L'attitude qu'adopte Hergé sous l'occupation est jugée ambiguë et lui vaut de nombreuses critiques après la guerre. En acceptant de travailler pour un journal considéré comme « volé » par une partie de l'opinion[Note 3], l'auteur cherche avant tout à développer ses créations artistiques en profitant de l'absence de concurrence française à cette période pour s'imposer[a 5]. Son intérêt est financier : à cette époque, « le journal est roi, les livres sont chers » comme le souligne Benoît Peeters, et le dessinateur ne peut se contenter des droits que lui paie Casterman pour la vente de ses albums[p 2]. Pour Hergé, le rayonnement de son œuvre compte plus qu'une certaine éthique et de fait, il semble indifférent aux événements de son époque[p 3], comme il le déclare des années plus tard à Numa Sadoul : « La guerre semblait bien finie pour nous [les Belges]. Aussi n'ai-je pas eu de scrupules à collaborer à un journal comme Le Soir : je travaillais, un point c'est tout, comme travaillais un mineur, un receveur de tram ou un boulanger ![17] »

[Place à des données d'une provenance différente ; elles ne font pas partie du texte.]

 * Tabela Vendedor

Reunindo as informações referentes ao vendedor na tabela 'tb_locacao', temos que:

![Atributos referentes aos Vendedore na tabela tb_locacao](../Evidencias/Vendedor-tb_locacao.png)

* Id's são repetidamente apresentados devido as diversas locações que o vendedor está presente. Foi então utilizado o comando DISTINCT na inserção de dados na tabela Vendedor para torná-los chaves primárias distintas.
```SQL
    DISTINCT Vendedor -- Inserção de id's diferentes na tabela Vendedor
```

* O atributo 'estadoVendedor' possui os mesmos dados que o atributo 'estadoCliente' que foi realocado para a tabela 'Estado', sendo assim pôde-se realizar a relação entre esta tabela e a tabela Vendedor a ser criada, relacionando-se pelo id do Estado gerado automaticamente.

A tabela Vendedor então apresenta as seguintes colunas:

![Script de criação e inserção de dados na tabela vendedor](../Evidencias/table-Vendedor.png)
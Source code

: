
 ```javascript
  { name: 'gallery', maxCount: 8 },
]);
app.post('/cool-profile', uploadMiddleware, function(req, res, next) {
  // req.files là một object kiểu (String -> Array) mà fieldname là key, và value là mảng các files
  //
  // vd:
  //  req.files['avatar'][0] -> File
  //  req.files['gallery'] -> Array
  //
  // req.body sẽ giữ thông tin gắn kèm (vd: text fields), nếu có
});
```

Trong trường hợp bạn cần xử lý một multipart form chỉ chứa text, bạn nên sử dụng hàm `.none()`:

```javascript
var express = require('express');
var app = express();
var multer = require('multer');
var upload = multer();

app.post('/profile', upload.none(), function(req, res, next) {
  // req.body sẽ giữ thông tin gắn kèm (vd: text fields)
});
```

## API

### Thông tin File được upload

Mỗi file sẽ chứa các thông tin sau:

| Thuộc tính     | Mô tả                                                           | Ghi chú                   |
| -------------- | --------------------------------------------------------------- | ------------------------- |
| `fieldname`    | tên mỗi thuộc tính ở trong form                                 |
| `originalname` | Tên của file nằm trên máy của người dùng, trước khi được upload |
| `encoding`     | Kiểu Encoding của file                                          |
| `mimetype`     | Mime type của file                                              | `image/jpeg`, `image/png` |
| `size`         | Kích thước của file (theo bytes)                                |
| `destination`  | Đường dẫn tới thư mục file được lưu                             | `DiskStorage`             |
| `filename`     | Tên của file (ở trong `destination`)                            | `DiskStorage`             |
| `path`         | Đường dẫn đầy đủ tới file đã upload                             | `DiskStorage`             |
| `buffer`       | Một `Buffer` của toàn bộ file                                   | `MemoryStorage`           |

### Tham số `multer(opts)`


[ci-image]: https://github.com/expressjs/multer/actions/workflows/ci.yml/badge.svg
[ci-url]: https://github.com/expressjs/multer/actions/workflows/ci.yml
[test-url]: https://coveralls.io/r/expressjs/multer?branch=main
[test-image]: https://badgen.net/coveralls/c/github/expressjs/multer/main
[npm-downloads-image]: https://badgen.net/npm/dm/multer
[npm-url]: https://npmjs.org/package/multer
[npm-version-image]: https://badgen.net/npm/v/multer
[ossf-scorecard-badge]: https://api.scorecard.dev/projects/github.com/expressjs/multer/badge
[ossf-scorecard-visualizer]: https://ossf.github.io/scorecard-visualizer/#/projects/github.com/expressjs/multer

Plusieurs de ses actes renforcent l'ambiguïté de sa situation. Il intervient notamment auprès des autorités allemandes afin d'obtenir un supplément de papier et de maintenir ainsi la production de ses albums chez Casterman[a 6]. Par ailleurs, au début de l'année 1941, il accepte d'illustrer les Fables de Robert de Vroylande, dont l'un des textes, intitulé « Les deux juifs et leur pari » apparaît clairement comme antisémite. Le dessin réalisé par Hergé l'est tout autant, reprenant les codes des caricatures antisémites du moment, comme celles que publie son ami Paul Jamin dans le Brüsseler Zeitung[p 4].
C'est dans ce contexte que nait L'Étoile mystérieuse, dont Hergé avait consigné plusieurs éléments du scénario dans ses carnets au moment de la rédaction du Sceptre d'Ottokar en 1938[p 5]. L'intrigue bénéficie également du rapprochement de l'auteur avec le peintre et journaliste Jacques Van Melkebeke, membre comme lui de la rédaction du Soir et qui l'assiste lors de la création du Soir-Jeunesse en [18].
Fidèle à son habitude, Hergé s'appuie sur une riche documentation pour réaliser son album. Il sollicite notamment l'aide de son ami Bernard Heuvelmans pour recueillir des informations sur la désintégration de la matière, ce qui ne l'empêche pas de commettre quelques erreurs ou approximations dans le domaine scientifique[a 7]. Il en est ainsi de l'Aurore qui transporte Tintin et les autres membres de l'expédition : réalisé sans maquette et sans modèle, ce navire serait incapable de flotter une fois mis à l'eau. Hergé lui-même regrette cette erreur, comme il le confiera des années plus tard lors d'un entretien avec Numa Sadoul[19],[a 7]. Sur le plan scientifique, l'album comporte plusieurs autres inexactitudes. Selon les spécialistes, ni une comète ni un astéroïde ne peuvent être responsables de la forte hausse de la température ressentie par les personnages au début de l'histoire, ce que seule une naine blanche peut entraîner. De même, il parait impossible que l'aérolithe puisse flotter en mer : celui-ci s'enfoncerait aussitôt dans la croûte terrestre et provoquerait un raz de marée d'une puissance cataclysmique[20],[a 8].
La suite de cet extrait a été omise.